Records from a data source:

>>>>>

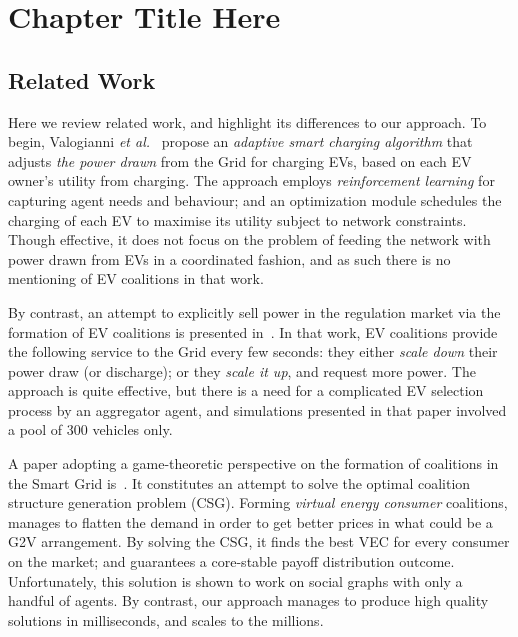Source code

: 
\chapter{Chapter Title Here} %

\label{Chapter1} %







\section{Related Work}
\label{sec:related}

Here we review related work, and highlight its differences to our approach.
To begin, Valogianni {\em et al.}~\cite{valogianni2014effective} propose an {\em adaptive smart charging algorithm} that adjusts {\em the power drawn} from the Grid for charging EVs, based on each EV owner's utility from charging. The approach employs {\em reinforcement learning} for capturing agent needs and behaviour; and an optimization module schedules the charging of each EV to maximise its utility subject to network constraints. Though effective, it does not focus on the problem of feeding the network with power drawn from EVs in a coordinated fashion, and as such there is no mentioning of EV coalitions in that work.

By contrast, an attempt to explicitly sell power in the regulation market via the formation of EV coalitions is presented in~\cite{kamboj2010exploring}. In that work, EV coalitions provide the following service to the Grid every few seconds: they either {\em scale down} their power draw (or discharge); or they {\em scale it up}, and request more power.
The approach is quite effective, but there is a need for a complicated EV selection process by an aggregator agent,
and simulations presented in that paper involved a pool of 300 vehicles only.

A paper adopting a game-theoretic perspective on the formation of coalitions in the Smart Grid is~\cite{vinyals2012stable}. It constitutes an attempt to solve the optimal coalition structure generation problem (CSG). Forming {\em virtual energy consumer} coalitions, manages to flatten the demand in order to get better prices in what could be a G2V arrangement. By solving the CSG, it finds the best VEC for every consumer on the market; and guarantees a core-stable payoff distribution outcome. Unfortunately, this solution is shown to work on social graphs with only a handful of agents. By contrast, our approach manages to produce high quality solutions in milliseconds, and scales to the millions.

<<<<<

### Task directions
In the records, find every line that has the string "only" and copy it.

### Response
and simulations presented in that paper involved a pool of 300 vehicles only.
A paper adopting a game-theoretic perspective on the formation of coalitions in the Smart Grid is~\cite{vinyals2012stable}. It constitutes an attempt to solve the optimal coalition structure generation problem (CSG). Forming {\em virtual energy consumer} coalitions, manages to flatten the demand in order to get better prices in what could be a G2V arrangement. By solving the CSG, it finds the best VEC for every consumer on the market; and guarantees a core-stable payoff distribution outcome. Unfortunately, this solution is shown to work on social graphs with only a handful of agents. By contrast, our approach manages to produce high quality solutions in milliseconds, and scales to the millions.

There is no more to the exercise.